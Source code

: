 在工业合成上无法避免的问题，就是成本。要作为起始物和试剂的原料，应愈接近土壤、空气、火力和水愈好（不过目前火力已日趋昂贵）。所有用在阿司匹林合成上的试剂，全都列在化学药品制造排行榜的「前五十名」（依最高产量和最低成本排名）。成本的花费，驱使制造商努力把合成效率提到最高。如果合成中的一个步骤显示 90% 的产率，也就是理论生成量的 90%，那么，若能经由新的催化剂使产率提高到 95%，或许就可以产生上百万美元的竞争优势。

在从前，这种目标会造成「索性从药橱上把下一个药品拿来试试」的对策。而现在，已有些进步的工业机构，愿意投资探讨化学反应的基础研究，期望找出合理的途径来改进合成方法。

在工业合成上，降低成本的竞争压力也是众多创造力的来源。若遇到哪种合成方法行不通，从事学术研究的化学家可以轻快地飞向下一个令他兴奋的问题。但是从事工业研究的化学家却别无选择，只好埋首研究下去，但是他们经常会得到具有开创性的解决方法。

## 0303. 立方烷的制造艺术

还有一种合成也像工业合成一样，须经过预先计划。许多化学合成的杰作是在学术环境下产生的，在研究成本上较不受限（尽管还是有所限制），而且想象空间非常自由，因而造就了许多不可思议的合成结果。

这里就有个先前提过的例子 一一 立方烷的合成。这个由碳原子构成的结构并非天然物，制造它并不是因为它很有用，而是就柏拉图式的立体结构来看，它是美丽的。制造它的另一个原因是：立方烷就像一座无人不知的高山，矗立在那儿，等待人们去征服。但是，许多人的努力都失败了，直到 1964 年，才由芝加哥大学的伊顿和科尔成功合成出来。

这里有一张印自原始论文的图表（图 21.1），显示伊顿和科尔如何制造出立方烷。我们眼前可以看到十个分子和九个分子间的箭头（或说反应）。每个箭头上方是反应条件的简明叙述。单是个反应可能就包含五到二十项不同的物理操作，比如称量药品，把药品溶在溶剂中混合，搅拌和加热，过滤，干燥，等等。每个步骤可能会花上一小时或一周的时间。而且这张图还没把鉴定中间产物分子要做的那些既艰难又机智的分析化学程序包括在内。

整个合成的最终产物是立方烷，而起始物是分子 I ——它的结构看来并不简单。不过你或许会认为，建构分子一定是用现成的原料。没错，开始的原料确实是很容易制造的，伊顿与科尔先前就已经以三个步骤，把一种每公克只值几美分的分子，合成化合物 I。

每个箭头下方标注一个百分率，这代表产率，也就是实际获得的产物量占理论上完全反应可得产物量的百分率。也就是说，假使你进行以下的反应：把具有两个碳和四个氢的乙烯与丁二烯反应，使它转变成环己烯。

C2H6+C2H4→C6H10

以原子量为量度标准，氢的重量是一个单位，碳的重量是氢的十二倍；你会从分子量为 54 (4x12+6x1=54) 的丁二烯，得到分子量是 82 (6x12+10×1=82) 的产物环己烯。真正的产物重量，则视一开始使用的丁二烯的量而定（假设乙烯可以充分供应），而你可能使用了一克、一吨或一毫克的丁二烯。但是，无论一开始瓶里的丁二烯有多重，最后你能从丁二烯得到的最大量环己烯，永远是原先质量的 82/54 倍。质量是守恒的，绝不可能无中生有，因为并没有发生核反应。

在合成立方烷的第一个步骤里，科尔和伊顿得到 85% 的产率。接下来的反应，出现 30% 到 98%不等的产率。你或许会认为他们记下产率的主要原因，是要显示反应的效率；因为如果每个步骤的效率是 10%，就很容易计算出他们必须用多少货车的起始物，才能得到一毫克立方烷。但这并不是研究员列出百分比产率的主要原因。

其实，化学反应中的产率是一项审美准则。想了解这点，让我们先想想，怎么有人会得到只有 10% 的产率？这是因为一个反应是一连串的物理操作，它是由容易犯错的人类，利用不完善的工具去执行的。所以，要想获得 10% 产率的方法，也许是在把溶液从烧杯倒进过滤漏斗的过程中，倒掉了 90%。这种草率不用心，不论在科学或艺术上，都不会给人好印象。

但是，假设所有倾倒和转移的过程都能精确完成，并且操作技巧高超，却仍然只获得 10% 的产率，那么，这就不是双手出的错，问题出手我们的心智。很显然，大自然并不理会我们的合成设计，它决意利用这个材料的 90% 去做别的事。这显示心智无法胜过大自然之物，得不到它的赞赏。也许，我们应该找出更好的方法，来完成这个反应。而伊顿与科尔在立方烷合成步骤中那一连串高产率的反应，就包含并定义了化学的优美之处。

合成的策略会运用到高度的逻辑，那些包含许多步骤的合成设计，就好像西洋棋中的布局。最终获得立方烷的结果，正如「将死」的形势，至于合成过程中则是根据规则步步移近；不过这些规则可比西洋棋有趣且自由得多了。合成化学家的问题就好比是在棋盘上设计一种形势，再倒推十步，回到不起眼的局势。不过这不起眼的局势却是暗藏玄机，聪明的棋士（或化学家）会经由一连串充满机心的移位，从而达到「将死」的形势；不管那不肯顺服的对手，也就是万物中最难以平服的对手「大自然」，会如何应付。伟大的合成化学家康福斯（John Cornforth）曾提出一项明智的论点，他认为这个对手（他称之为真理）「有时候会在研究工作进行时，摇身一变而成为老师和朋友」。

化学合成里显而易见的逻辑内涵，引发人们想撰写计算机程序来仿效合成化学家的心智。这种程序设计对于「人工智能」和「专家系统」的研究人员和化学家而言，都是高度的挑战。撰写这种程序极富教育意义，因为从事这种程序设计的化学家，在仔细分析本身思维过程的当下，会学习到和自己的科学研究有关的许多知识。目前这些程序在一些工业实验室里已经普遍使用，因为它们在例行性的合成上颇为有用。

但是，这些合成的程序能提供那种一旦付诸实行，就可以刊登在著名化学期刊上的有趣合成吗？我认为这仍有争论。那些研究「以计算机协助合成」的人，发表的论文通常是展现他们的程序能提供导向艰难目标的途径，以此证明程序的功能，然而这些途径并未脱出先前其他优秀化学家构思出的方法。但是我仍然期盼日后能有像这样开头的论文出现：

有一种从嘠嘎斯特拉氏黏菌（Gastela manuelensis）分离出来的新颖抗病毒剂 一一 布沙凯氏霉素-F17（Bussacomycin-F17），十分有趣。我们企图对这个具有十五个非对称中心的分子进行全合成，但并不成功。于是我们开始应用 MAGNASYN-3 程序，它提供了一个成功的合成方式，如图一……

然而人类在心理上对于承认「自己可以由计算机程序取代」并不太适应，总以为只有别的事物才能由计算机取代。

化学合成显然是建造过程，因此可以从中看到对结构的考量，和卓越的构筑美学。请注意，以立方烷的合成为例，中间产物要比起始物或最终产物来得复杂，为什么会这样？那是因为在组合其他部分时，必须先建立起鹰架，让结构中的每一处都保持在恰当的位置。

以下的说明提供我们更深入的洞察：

==================================================

The data above must be restated word for word.

Source code

: 在工业合成上无法避免的问题，就是成本。要作为起始物和试剂的原料，应愈接近土壤、空气、火力和水愈好（不过目前火力已日趋昂贵）。所有用在阿司匹林合成上的试剂，全都列在化学药品制造排行榜的「前五十名」（依最高产量和最低成本排名）。成本的花费，驱使制造商努力把合成效率提到最高。如果合成中的一个步骤显示 90% 的产率，也就是理论生成量的 90%，那么，若能经由新的催化剂使产率提高到 95%，或许就可以产生上百万美元的竞争优势。

在从前，这种目标会造成「索性从药橱上把下一个药品拿来试试」的对策。而现在，已有些进步的工业机构，愿意投资探讨化学反应的基础研究，期望找出合理的途径来改进合成方法。

在工业合成上，降低成本的竞争压力也是众多创造力的来源。若遇到哪种合成方法行不通，从事学术研究的化学家可以轻快地飞向下一个令他兴奋的问题。但是从事工业研究的化学家却别无选择，只好埋首研究下去，但是他们经常会得到具有开创性的解决方法。

## 0303. 立方烷的制造艺术

还有一种合成也像工业合成一样，须经过预先计划。许多化学合成的杰作是在学术环境下产生的，在研究成本上较不受限（尽管还是有所限制），而且想象空间非常自由，因而造就了许多不可思议的合成结果。

这里就有个先前提过的例子 一一 立方烷的合成。这个由碳原子构成的结构并非天然物，制造它并不是因为它很有用，而是就柏拉图式的立体结构来看，它是美丽的。制造它的另一个原因是：立方烷就像一座无人不知的高山，矗立在那儿，等待人们去征服。但是，许多人的努力都失败了，直到 1964 年，才由芝加哥大学的伊顿和科尔成功合成出来。

这里有一张印自原始论文的图表（图 21.1），显示伊顿和科尔如何制造出立方烷。我们眼前可以看到十个分子和九个分子间的箭头（或说反应）。每个箭头上方是反应条件的简明叙述。单是个反应可能就包含五到二十项不同的物理操作，比如称量药品，把药品溶在溶剂中混合，搅拌和加热，过滤，干燥，等等。每个步骤可能会花上一小时或一周的时间。而且这张图还没把鉴定中间产物分子要做的那些既艰难又机智的分析化学程序包括在内。

整个合成的最终产物是立方烷，而起始物是分子 I ——它的结构看来并不简单。不过你或许会认为，建构分子一定是用现成的原料。没错，开始的原料确实是很容易制造的，伊顿与科尔先前就已经以三个步骤，把一种每公克只值几美分的分子，合成化合物 I。

每个箭头下方标注一个百分率，这代表产率，也就是实际获得的产物量占理论上完全反应可得产物量的百分率。也就是说，假使你进行以下的反应：把具有两个碳和四个氢的乙烯与丁二烯反应，使它转变成环己烯。

C2H6+C2H4→C6H10

以原子量为量度标准，氢的重量是一个单位，碳的重量是氢的十二倍；你会从分子量为 54 (4x12+6x1=54) 的丁二烯，得到分子量是 82 (6x12+10×1=82) 的产物环己烯。真正的产物重量，则视一开始使用的丁二烯的量而定（假设乙烯可以充分供应），而你可能使用了一克、一吨或一毫克的丁二烯。但是，无论一开始瓶里的丁二烯有多重，最后你能从丁二烯得到的最大量环己烯，永远是原先质量的 82/54 倍。质量是守恒的，绝不可能无中生有，因为并没有发生核反应。

在合成立方烷的第一个步骤里，科尔和伊顿得到 85% 的产率。接下来的反应，出现 30% 到 98%不等的产率。你或许会认为他们记下产率的主要原因，是要显示反应的效率；因为如果每个步骤的效率是 10%，就很容易计算出他们必须用多少货车的起始物，才能得到一毫克立方烷。但这并不是研究员列出百分比产率的主要原因。

其实，化学反应中的产率是一项审美准则。想了解这点，让我们先想想，怎么有人会得到只有 10% 的产率？这是因为一个反应是一连串的物理操作，它是由容易犯错的人类，利用不完善的工具去执行的。所以，要想获得 10% 产率的方法，也许是在把溶液从烧杯倒进过滤漏斗的过程中，倒掉了 90%。这种草率不用心，不论在科学或艺术上，都不会给人好印象。

但是，假设所有倾倒和转移的过程都能精确完成，并且操作技巧高超，却仍然只获得 10% 的产率，那么，这就不是双手出的错，问题出手我们的心智。很显然，大自然并不理会我们的合成设计，它决意利用这个材料的 90% 去做别的事。这显示心智无法胜过大自然之物，得不到它的赞赏。也许，我们应该找出更好的方法，来完成这个反应。而伊顿与科尔在立方烷合成步骤中那一连串高产率的反应，就包含并定义了化学的优美之处。

合成的策略会运用到高度的逻辑，那些包含许多步骤的合成设计，就好像西洋棋中的布局。最终获得立方烷的结果，正如「将死」的形势，至于合成过程中则是根据规则步步移近；不过这些规则可比西洋棋有趣且自由得多了。合成化学家的问题就好比是在棋盘上设计一种形势，再倒推十步，回到不起眼的局势。不过这不起眼的局势却是暗藏玄机，聪明的棋士（或化学家）会经由一连串充满机心的移位，从而达到「将死」的形势；不管那不肯顺服的对手，也就是万物中最难以平服的对手「大自然」，会如何应付。伟大的合成化学家康福斯（John Cornforth）曾提出一项明智的论点，他认为这个对手（他称之为真理）「有时候会在研究工作进行时，摇身一变而成为老师和朋友」。

化学合成里显而易见的逻辑内涵，引发人们想撰写计算机程序来仿效合成化学家的心智。这种程序设计对于「人工智能」和「专家系统」的研究人员和化学家而言，都是高度的挑战。撰写这种程序极富教育意义，因为从事这种程序设计的化学家，在仔细分析本身思维过程的当下，会学习到和自己的科学研究有关的许多知识。目前这些程序在一些工业实验室里已经普遍使用，因为它们在例行性的合成上颇为有用。

但是，这些合成的程序能提供那种一旦付诸实行，就可以刊登在著名化学期刊上的有趣合成吗？我认为这仍有争论。那些研究「以计算机协助合成」的人，发表的论文通常是展现他们的程序能提供导向艰难目标的途径，以此证明程序的功能，然而这些途径并未脱出先前其他优秀化学家构思出的方法。但是我仍然期盼日后能有像这样开头的论文出现：

有一种从嘠嘎斯特拉氏黏菌（Gastela manuelensis）分离出来的新颖抗病毒剂 一一 布沙凯氏霉素-F17（Bussacomycin-F17），十分有趣。我们企图对这个具有十五个非对称中心的分子进行全合成，但并不成功。于是我们开始应用 MAGNASYN-3 程序，它提供了一个成功的合成方式，如图一……

然而人类在心理上对于承认「自己可以由计算机程序取代」并不太适应，总以为只有别的事物才能由计算机取代。

化学合成显然是建造过程，因此可以从中看到对结构的考量，和卓越的构筑美学。请注意，以立方烷的合成为例，中间产物要比起始物或最终产物来得复杂，为什么会这样？那是因为在组合其他部分时，必须先建立起鹰架，让结构中的每一处都保持在恰当的位置。

以下的说明提供我们更深入的洞察：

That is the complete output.